The other narrator of the story is Piper.  Piper was kidnapped three years before Joe’s story begins, and she and her friend Tash have been held in a small basement room ever since.  Her story is interspersed between Joe’s chapters, as we learn the back story of how Piper ended up where she is.  In Joe’s world, a girl is found dead and is identified as Tash.  In Piper’s story, we find out just how this all came to be.

Robotham balances these two narratives perfectly, giving just the right of information from one before switching to the other.  While Joe’s story takes up the majority of the book, Piper’s bits are critically important and emotionally devastating.  This isn’t a pretty story, as it involves kidnapping, rape, and even some torture, but Robotham handles all of this deftly.  We are told enough so that we know what we need to know, but he doesn’t smother the reader in excruciating details.

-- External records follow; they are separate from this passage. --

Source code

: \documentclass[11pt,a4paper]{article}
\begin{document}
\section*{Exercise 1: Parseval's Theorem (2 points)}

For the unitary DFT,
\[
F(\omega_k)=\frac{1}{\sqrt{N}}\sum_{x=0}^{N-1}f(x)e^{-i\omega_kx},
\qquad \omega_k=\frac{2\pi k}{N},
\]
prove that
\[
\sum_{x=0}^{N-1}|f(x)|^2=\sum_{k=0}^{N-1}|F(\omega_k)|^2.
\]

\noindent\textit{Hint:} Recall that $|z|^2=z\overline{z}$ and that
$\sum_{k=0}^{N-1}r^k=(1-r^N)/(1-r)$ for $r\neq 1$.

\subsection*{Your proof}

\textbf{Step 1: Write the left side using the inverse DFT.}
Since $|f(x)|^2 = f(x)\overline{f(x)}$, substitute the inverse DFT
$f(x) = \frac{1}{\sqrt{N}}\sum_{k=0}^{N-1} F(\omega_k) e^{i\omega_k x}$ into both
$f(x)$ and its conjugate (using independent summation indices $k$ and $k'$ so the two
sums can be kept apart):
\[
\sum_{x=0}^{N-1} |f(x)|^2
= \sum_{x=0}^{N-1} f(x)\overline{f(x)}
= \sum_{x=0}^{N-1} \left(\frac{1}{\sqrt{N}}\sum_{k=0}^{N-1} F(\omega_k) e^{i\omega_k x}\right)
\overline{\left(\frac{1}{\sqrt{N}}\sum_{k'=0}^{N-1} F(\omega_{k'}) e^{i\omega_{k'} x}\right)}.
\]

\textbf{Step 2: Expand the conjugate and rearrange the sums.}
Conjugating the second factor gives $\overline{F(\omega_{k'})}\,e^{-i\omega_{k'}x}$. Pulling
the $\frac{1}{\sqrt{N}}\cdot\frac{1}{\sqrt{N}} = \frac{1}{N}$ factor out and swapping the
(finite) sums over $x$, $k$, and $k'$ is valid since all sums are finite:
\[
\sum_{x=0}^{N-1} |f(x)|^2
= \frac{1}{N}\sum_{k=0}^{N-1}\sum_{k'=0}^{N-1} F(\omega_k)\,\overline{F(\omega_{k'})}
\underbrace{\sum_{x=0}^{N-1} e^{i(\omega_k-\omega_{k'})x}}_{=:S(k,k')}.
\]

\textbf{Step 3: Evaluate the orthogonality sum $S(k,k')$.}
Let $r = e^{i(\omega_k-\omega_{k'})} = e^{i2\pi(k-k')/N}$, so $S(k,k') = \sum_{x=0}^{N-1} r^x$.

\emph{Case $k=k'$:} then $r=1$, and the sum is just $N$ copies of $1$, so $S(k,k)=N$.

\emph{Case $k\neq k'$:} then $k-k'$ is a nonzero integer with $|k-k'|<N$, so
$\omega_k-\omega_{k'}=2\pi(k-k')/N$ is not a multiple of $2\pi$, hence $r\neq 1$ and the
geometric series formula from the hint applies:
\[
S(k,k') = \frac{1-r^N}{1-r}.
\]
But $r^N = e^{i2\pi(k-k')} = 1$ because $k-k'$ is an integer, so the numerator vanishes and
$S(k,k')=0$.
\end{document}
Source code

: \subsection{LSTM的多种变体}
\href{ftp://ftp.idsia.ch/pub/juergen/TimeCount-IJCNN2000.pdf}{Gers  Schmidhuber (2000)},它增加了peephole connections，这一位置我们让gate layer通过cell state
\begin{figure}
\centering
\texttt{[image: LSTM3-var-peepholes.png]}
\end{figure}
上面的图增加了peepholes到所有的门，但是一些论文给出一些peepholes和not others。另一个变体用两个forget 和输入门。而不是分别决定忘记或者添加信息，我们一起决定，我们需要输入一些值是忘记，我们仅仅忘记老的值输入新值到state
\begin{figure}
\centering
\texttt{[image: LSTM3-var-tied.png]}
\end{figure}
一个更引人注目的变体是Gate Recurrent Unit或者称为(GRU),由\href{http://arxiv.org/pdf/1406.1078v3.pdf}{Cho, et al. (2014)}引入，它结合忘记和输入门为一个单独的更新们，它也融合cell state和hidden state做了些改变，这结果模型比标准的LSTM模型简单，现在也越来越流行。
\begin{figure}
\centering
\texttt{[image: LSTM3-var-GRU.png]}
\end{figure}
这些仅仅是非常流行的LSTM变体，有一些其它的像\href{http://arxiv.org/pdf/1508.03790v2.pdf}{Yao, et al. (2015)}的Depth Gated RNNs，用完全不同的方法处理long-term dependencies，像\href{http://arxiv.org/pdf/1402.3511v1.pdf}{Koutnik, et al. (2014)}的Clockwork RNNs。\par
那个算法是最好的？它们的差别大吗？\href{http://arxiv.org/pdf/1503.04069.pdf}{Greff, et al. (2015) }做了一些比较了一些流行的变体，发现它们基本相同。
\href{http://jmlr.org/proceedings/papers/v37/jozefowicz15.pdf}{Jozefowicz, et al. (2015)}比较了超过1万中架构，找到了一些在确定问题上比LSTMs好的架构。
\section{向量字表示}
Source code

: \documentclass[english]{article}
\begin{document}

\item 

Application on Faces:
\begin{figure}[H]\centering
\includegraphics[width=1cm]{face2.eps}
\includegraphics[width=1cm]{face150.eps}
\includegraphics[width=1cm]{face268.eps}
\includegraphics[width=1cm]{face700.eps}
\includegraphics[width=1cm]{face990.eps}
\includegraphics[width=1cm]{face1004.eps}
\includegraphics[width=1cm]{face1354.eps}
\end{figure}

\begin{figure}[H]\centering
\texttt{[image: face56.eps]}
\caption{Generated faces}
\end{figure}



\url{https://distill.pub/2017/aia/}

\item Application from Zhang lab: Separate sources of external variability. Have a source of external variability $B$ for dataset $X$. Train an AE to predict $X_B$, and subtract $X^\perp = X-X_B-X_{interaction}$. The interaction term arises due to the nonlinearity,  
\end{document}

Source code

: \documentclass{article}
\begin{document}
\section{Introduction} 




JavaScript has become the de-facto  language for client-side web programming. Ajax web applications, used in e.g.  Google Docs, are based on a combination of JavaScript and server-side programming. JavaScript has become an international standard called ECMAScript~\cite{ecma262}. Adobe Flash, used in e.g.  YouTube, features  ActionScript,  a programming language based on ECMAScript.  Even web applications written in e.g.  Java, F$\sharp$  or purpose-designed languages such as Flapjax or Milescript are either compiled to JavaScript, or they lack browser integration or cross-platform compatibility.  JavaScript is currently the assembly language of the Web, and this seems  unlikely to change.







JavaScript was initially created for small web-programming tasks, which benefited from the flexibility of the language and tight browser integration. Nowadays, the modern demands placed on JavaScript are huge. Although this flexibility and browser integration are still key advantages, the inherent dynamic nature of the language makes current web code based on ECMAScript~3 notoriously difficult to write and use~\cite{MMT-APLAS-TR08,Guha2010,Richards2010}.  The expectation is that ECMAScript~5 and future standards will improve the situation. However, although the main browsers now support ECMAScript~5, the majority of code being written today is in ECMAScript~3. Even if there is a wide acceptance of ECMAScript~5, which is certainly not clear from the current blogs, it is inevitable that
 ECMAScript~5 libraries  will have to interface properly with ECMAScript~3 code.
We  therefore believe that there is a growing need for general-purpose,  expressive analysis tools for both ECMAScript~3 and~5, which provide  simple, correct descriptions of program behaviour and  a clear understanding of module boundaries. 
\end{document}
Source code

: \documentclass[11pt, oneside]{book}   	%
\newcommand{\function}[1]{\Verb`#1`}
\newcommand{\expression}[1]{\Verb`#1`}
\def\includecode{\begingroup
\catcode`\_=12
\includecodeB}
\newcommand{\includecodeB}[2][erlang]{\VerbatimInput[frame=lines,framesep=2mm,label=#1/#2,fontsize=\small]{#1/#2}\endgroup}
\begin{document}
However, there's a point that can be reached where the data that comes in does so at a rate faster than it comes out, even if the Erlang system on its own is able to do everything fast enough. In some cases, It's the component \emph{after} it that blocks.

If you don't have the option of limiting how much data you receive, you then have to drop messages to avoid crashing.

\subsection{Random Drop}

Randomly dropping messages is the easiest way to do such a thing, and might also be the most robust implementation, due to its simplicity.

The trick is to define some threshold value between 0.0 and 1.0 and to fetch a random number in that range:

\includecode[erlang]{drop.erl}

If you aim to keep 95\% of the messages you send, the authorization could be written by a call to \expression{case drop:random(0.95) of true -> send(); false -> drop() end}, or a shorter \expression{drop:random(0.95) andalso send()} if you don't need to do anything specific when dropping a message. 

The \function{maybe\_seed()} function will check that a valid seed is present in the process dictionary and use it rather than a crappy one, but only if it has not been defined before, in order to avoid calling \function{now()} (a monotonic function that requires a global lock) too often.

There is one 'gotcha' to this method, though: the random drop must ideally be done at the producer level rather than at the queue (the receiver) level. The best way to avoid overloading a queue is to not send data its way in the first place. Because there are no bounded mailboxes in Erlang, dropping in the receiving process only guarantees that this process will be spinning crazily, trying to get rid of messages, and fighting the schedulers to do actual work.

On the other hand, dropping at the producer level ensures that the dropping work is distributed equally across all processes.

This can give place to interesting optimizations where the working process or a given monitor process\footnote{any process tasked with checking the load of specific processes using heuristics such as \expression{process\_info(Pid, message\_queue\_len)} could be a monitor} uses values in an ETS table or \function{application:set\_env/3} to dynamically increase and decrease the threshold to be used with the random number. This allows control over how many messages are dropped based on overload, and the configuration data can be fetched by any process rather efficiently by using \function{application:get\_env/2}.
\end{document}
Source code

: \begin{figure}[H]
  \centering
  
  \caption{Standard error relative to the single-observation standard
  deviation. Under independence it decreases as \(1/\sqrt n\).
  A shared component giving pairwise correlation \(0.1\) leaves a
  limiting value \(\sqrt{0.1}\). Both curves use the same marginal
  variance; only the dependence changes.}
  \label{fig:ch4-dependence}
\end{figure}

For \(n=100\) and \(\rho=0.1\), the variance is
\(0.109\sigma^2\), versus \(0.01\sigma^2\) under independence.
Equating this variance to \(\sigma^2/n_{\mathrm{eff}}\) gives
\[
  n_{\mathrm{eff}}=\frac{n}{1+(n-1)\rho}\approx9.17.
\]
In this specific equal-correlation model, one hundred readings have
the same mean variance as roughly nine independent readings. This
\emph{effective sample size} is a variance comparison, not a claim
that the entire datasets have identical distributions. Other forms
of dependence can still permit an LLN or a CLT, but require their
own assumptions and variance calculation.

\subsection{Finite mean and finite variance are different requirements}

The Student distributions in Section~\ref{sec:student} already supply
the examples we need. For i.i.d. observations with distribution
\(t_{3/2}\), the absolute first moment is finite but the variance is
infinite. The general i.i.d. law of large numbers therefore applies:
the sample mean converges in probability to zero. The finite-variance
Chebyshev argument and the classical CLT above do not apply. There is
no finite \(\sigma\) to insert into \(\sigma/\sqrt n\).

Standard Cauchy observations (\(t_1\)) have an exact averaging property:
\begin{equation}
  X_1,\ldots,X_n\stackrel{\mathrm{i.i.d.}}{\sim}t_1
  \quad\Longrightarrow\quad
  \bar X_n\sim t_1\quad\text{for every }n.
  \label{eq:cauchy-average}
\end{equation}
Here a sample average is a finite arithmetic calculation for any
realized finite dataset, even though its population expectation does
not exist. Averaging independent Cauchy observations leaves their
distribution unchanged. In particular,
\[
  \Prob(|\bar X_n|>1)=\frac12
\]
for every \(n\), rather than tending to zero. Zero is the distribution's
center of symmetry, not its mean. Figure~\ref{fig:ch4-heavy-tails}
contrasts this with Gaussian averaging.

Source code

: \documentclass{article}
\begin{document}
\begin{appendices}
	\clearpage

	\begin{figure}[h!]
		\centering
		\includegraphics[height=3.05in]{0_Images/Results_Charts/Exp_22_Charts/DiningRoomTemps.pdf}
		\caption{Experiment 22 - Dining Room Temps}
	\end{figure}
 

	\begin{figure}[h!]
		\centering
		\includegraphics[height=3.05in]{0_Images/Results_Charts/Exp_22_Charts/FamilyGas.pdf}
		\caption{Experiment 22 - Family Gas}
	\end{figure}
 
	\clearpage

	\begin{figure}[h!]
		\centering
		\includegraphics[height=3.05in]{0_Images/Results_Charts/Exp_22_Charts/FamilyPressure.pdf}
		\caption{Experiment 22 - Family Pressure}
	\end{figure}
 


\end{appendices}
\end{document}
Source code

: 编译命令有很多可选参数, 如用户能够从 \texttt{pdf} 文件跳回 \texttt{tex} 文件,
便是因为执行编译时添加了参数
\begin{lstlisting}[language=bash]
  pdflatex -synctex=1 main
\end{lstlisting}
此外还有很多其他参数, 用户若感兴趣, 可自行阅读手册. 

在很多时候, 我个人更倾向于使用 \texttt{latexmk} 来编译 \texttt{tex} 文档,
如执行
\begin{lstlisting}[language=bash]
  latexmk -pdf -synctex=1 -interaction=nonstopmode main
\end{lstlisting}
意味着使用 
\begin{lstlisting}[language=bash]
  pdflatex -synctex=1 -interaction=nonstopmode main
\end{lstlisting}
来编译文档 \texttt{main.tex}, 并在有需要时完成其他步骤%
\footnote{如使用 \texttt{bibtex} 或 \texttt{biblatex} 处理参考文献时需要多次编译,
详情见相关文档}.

The tension really ratchets up in this book, and I found myself racing through the pages to find out whether or not Piper survives.  My only complaint was that while the clues were there to point to the true criminal, I also found it hard to believe that he had disguised himself so well.

There are always minor quibbles.  I’m still aggravated with Joe’s wife, who seems to think that it’s perfectly acceptable to keep Joe stringing along for years instead of just making a final decision as to whether or not she wants a divorce, especially when her reasons for not wanting him to stay with her seem flimsy at best.  I really miss the Julianne of the early books – I thought that she added an intriguing dimension to the story.  Ah well.  On the other hand, I’m really a bit in love with Vincent Ruiz, who reminds me quite a bit of Agatha Christie’s Superintendent Battle.  He is definitely my favorite character.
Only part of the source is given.